-- What to work on --
Go over these records and count the lines with the string "stiffness" in them; the count is all that should be returned.

[Items from a data source]
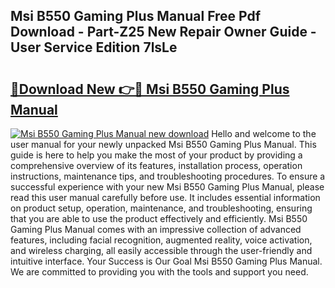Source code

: ## Msi B550 Gaming Plus Manual Free Pdf Download - Part-Z25 New Repair Owner Guide - User Service Edition 7lsLe

# <h2><a href="http://cf29654.oget.top/?id=Msi+B550+Gaming+Plus+Manual">🔗Download New 👉🔴 Msi B550 Gaming Plus Manual</a></h2>

[![Msi B550 Gaming Plus Manual new download](https://i.imgur.com/5g1atiW.png)](http://cf29654.oget.top/?id=Msi+B550+Gaming+Plus+Manual)
Hello and welcome to the user manual for your newly unpacked Msi B550 Gaming Plus Manual. This guide is here to help you make the most of your product by providing a comprehensive overview of its features, installation process, operation instructions, maintenance tips, and troubleshooting procedures. To ensure a successful experience with your new Msi B550 Gaming Plus Manual, please read this user manual carefully before use. It includes essential information on product setup, operation, maintenance, and troubleshooting, ensuring that you are able to use the product effectively and efficiently. Msi B550 Gaming Plus Manual comes with an impressive collection of advanced features, including facial recognition, augmented reality, voice activation, and wireless charging, all easily accessible through the user-friendly and intuitive interface. Your Success is Our Goal Msi B550 Gaming Plus Manual. We are committed to providing you with the tools and support you need.
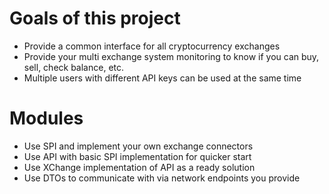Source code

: # Goals of this project
- Provide a common interface for all cryptocurrency exchanges
- Provide your multi exchange system monitoring to know if you can buy, sell, check balance, etc.
- Multiple users with different API keys can be used at the same time

# Modules
- Use SPI and implement your own exchange connectors
- Use API with basic SPI implementation for quicker start
- Use XChange implementation of API as a ready solution
- Use DTOs to communicate with via network endpoints you provide

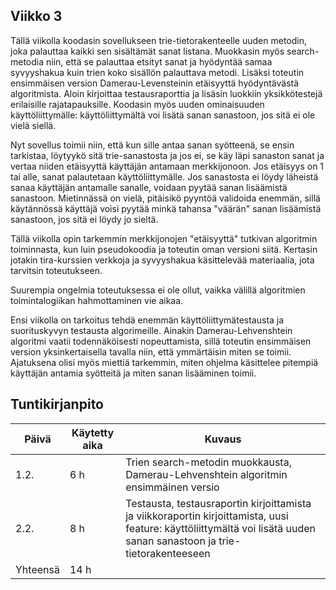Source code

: ## Viikko 3

Tällä viikolla koodasin sovellukseen trie-tietorakenteelle uuden metodin, joka palauttaa kaikki sen sisältämät sanat listana. Muokkasin myös search-metodia niin, että se palauttaa etsityt sanat ja hyödyntää samaa syvyyshakua kuin trien koko sisällön palauttava metodi. Lisäksi toteutin ensimmäisen version Damerau-Levensteinin etäisyyttä hyödyntävästä algoritmista. Aloin kirjoittaa testausraporttia ja lisäsin luokkiin yksikkötestejä erilaisille rajatapauksille. Koodasin myös uuden ominaisuuden käyttöliittymälle: käyttöliittymältä voi lisätä sanan sanastoon, jos sitä ei ole vielä siellä.

Nyt sovellus toimii niin, että kun sille antaa sanan syötteenä, se ensin tarkistaa, löytyykö sitä trie-sanastosta ja jos ei, se käy läpi sanaston sanat ja vertaa niiden etäisyyttä käyttäjän antamaan merkkijonoon. Jos etäisyys on 1 tai alle, sanat palautetaan käyttöliittymälle. Jos sanastosta ei löydy läheistä sanaa käyttäjän antamalle sanalle, voidaan pyytää sanan lisäämistä sanastoon. Mietinnässä on vielä, pitäisikö pyyntöä validoida enemmän, sillä käytännössä käyttäjä voisi pyytää minkä tahansa "väärän" sanan lisäämistä sanastoon, jos sitä ei löydy jo sieltä.

Tällä viikolla opin tarkemmin merkkijonojen "etäisyyttä" tutkivan algoritmin toiminnasta, kun luin pseudokoodia ja toteutin oman versioni siitä. Kertasin jotakin tira-kurssien verkkoja ja syvyyshakua käsittelevää materiaalia, jota tarvitsin toteutukseen. 

Suurempia ongelmia toteutuksessa ei ole ollut, vaikka välillä algoritmien toimintalogiikan hahmottaminen vie aikaa. 

Ensi viikolla on tarkoitus tehdä enemmän käyttöliittymätestausta ja suorituskyvyn testausta algorimeille. Ainakin Damerau-Lehvenshtein algoritmi vaatii todennäköisesti nopeuttamista, sillä toteutin ensimmäisen version yksinkertaisella tavalla niin, että ymmärtäisin miten se toimii. Ajatuksena olisi myös miettiä tarkemmin, miten ohjelma käsittelee pitempiä käyttäjän antamia syötteitä ja miten sanan lisääminen toimii.

## Tuntikirjanpito

| Päivä | Käytetty aika | Kuvaus |
| ----- | ------------- | ------ |
| 1.2.  | 6 h            | Trien search-metodin muokkausta, Damerau-Lehvenshtein algoritmin ensimmäinen versio |
| 2.2.  | 8 h 			| Testausta, testausraportin kirjoittamista ja viikkoraportin kirjoittamista, uusi feature: käyttöliittymältä voi lisätä uuden sanan sanastoon ja trie-tietorakenteeseen
| Yhteensä | 14 h    
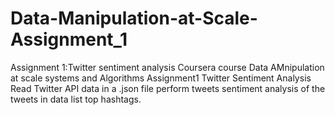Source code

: # Data-Manipulation-at-Scale-Assignment_1
Assignment 1:Twitter sentiment analysis
Coursera course Data AMnipulation at scale systems and Algorithms Assignment1 Twitter Sentiment Analysis    
Read Twitter API data in a .json file 
perform tweets sentiment analysis of the tweets in data
list top hashtags.
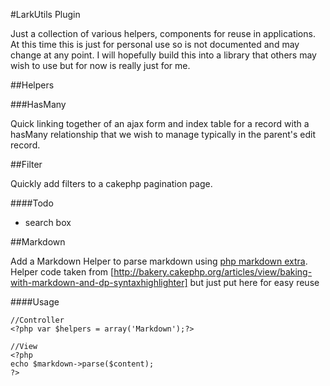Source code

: #LarkUtils Plugin

Just a collection of various helpers, components for reuse in applications.  At this time this is just for personal use so is not documented and may change at any point.  I will hopefully build this into a library that others may wish to use but for now is really just for me.

##Helpers

###HasMany

Quick linking together of an ajax form and index table for a record with a hasMany relationship that we wish to manage typically in the parent's edit record.

##Filter

Quickly add filters to a cakephp pagination page.

####Todo
-	search box

##Markdown

Add a Markdown Helper to parse markdown using [php markdown extra](http://michelf.com/projects/php-markdown/extra/). Helper code taken from [http://bakery.cakephp.org/articles/view/baking-with-markdown-and-dp-syntaxhighlighter] but just put here for easy reuse

####Usage
	
	//Controller
	<?php var $helpers = array('Markdown');?>

	//View
	<?php 
	echo $markdown->parse($content); 
	?>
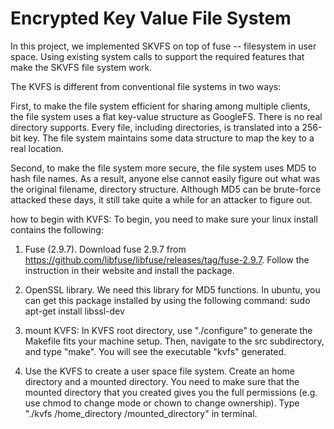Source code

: # Encrypted Key Value File System
In this project, we implemented SKVFS on top of fuse -- filesystem in user space. Using existing system calls to support the required features that make the SKVFS file system work.

The KVFS is different from conventional file systems in two ways:

First, to make the file system efficient for sharing among multiple clients, the file system uses a flat key-value structure as GoogleFS. There is no real directory supports. Every file, including directories, is translated into a 256-bit key. The file system maintains some data structure to map the key to a real location.

Second, to make the file system more secure, the file system uses MD5 to hash file names. As a result, anyone else cannot easily figure out what was the original filename, directory structure. Although MD5 can be brute-force attacked these days, it still take quite a while for an attacker to figure out. 

how to begin with KVFS:
To begin, you need to make sure your linux install contains the following:
1. Fuse (2.9.7). Download fuse 2.9.7 from https://github.com/libfuse/libfuse/releases/tag/fuse-2.9.7. Follow the instruction in their website and install the package.

2. OpenSSL library. We need this library for MD5 functions. In ubuntu, you can get this package installed by using the following command:
sudo apt-get install libssl-dev

3. mount KVFS: 
In KVFS root directory, use "./configure" to generate the Makefile fits your machine setup. Then, navigate to the src subdirectory, and type "make". You will see the executable "kvfs" generated.

4. Use the KVFS to create a user space file system. 
Create an home directory and a mounted directory.
You need to make sure that the mounted directory that you created gives you the full permissions (e.g. use chmod to change mode or chown to change ownership). 
Type "./kvfs /home_directory /mounted_directory" in terminal.
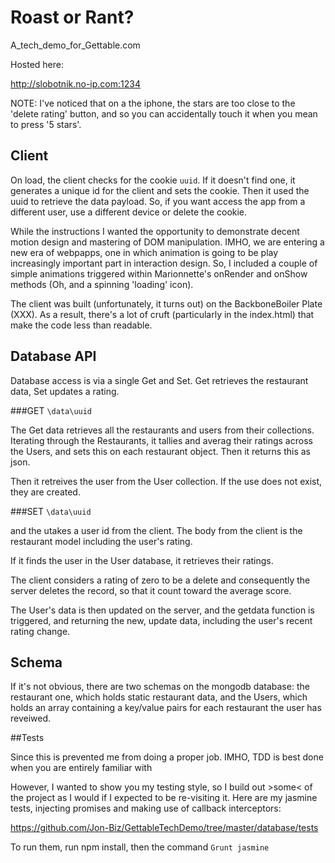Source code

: 
# Roast or Rant? 
A_tech_demo_for_Gettable.com

Hosted here:

http://slobotnik.no-ip.com:1234

NOTE: I've noticed that on a the iphone, the stars are too close to the 'delete rating' button, and so you can accidentally touch it when you mean to press '5 stars'.

## Client

On load, the client checks for the cookie `uuid`. If it doesn't find one, it generates a unique id for the client  and sets the cookie. Then it used the uuid to retrieve the data payload. So, if you want access the app from a different user, use a different device or delete the cookie.

While the instructions I wanted the opportunity to demonstrate decent motion design and mastering of DOM manipulation. IMHO, we are entering a new era of webpapps, one in which animation is going to be play increasingly important part in interaction design. So, I included a couple of simple animations triggered within Marionnette's onRender and onShow methods (Oh, and a spinning 'loading' icon).


The client was built (unfortunately, it turns out) on the BackboneBoiler Plate (XXX). As a result, there's a lot of cruft (particularly in the index.html) that make the code less than readable.

## Database API

Database access is via a single Get and Set. Get retrieves the restaurant data, Set updates a rating. 

###GET `\data\uuid`

The Get data retrieves all the restaurants and users from their collections. Iterating through the Restaurants, it tallies and averag their ratings across the Users, and sets this on each restaurant object. Then it returns this as json.

Then it retreives the user from the User collection. If the use does not exist, they are created. 

###SET `\data\uuid`

and the utakes a user id from the client. The body from the client is the restaurant model including the user's rating. 

If it finds the user in the User database, it retrieves their ratings. 
 
The client considers a rating of zero to be a delete and consequently the server deletes the record, so that it count toward the average score.

The User's data is then updated on the server, and the getdata function is triggered, and returning the new, update data, including the user's recent rating change. 

## Schema

If it's not obvious, there are two schemas on the mongodb database: the restaurant one, which holds static restaurant data, and the Users, which holds an array containing a key/value pairs for each restaurant the user has reveiwed.

##Tests

Since this is  prevented me from doing a proper job. IMHO, TDD is best done when you are entirely familiar with 

However, I wanted to show you my testing style, so I build out >some< of the project as I would if I expected to be re-visiting it. Here are my jasmine tests, injecting promises and making use of callback interceptors:

https://github.com/Jon-Biz/GettableTechDemo/tree/master/database/tests

To run them, run npm install, then the command `Grunt jasmine`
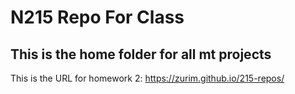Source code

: # N215 Repo For Class

## This is the home folder for all mt projects

This is the URL for homework 2: https://zurim.github.io/215-repos/
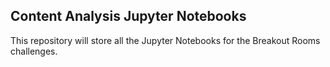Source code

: ## Content Analysis Jupyter Notebooks

This repository will store all the Jupyter Notebooks for the Breakout Rooms challenges.
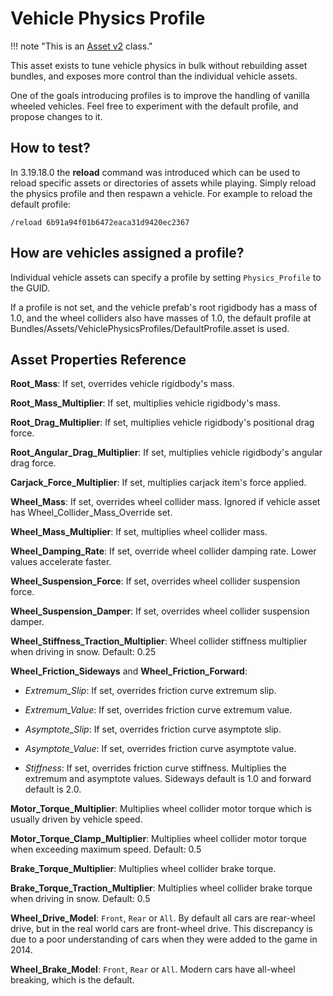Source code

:# Vehicle Physics Profile

!!! note "This is an [Asset v2](Asset%20Types/AssetsV2.md) class."

This asset exists to tune vehicle physics in bulk without rebuilding asset bundles, and exposes more control than the individual vehicle assets.

One of the goals introducing profiles is to improve the handling of vanilla wheeled vehicles. Feel free to experiment with the default profile, and propose changes to it.

## How to test?

In 3.19.18.0 the __reload__ command was introduced which can be used to reload specific assets or directories of assets while playing. Simply reload the physics profile and then respawn a vehicle. For example to reload the default profile:

    /reload 6b91a94f01b6472eaca31d9420ec2367

## How are vehicles assigned a profile?

Individual vehicle assets can specify a profile by setting `Physics_Profile` to the GUID.

If a profile is not set, and the vehicle prefab's root rigidbody has a mass of 1.0, and the wheel colliders also have masses of 1.0, the default profile at Bundles/Assets/VehiclePhysicsProfiles/DefaultProfile.asset is used.

## Asset Properties Reference

__Root_Mass__: If set, overrides vehicle rigidbody's mass.

__Root_Mass_Multiplier__: If set, multiplies vehicle rigidbody's mass.

__Root_Drag_Multiplier__: If set, multiplies vehicle rigidbody's positional drag force.

__Root_Angular_Drag_Multiplier__: If set, multiplies vehicle rigidbody's angular drag force.

__Carjack_Force_Multiplier__: If set, multiplies carjack item's force applied.

__Wheel_Mass__: If set, overrides wheel collider mass. Ignored if vehicle asset has Wheel_Collider_Mass_Override set.

__Wheel_Mass_Multiplier__: If set, multiplies wheel collider mass.

__Wheel_Damping_Rate__: If set, override wheel collider damping rate. Lower values accelerate faster.

__Wheel_Suspension_Force__: If set, overrides wheel collider suspension force.

__Wheel_Suspension_Damper__: If set, overrides wheel collider suspension damper.

__Wheel_Stiffness_Traction_Multiplier__: Wheel collider stiffness multiplier when driving in snow. Default: 0.25

__Wheel_Friction_Sideways__ and __Wheel_Friction_Forward__:

* _Extremum_Slip_: If set, overrides friction curve extremum slip.

* _Extremum_Value_: If set, overrides friction curve extremum value.

* _Asymptote_Slip_: If set, overrides friction curve asymptote slip.

* _Asymptote_Value_: If set, overrides friction curve asymptote value.

* _Stiffness_: If set, overrides friction curve stiffness. Multiplies the extremum and asymptote values. Sideways default is 1.0 and forward default is 2.0.

__Motor_Torque_Multiplier__: Multiplies wheel collider motor torque which is usually driven by vehicle speed.

__Motor_Torque_Clamp_Multiplier__: Multiplies wheel collider motor torque when exceeding maximum speed. Default: 0.5

__Brake_Torque_Multiplier__: Multiplies wheel collider brake torque.

__Brake_Torque_Traction_Multiplier__: Multiplies wheel collider brake torque when driving in snow. Default: 0.5

__Wheel_Drive_Model__: `Front`, `Rear` or `All`. By default all cars are rear-wheel drive, but in the real world cars are front-wheel drive. This discrepancy is due to a poor understanding of cars when they were added to the game in 2014.

__Wheel_Brake_Model__: `Front`, `Rear` or `All`. Modern cars have all-wheel breaking, which is the default.
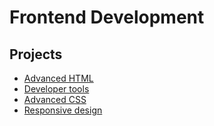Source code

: # Frontend Development
## Projects
* [Advanced HTML](./0x00-html_advanced/)
* [Developer tools](./0x01-developer_tools)
* [Advanced CSS]()
* [Responsive design]()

-- Reply to the task --
2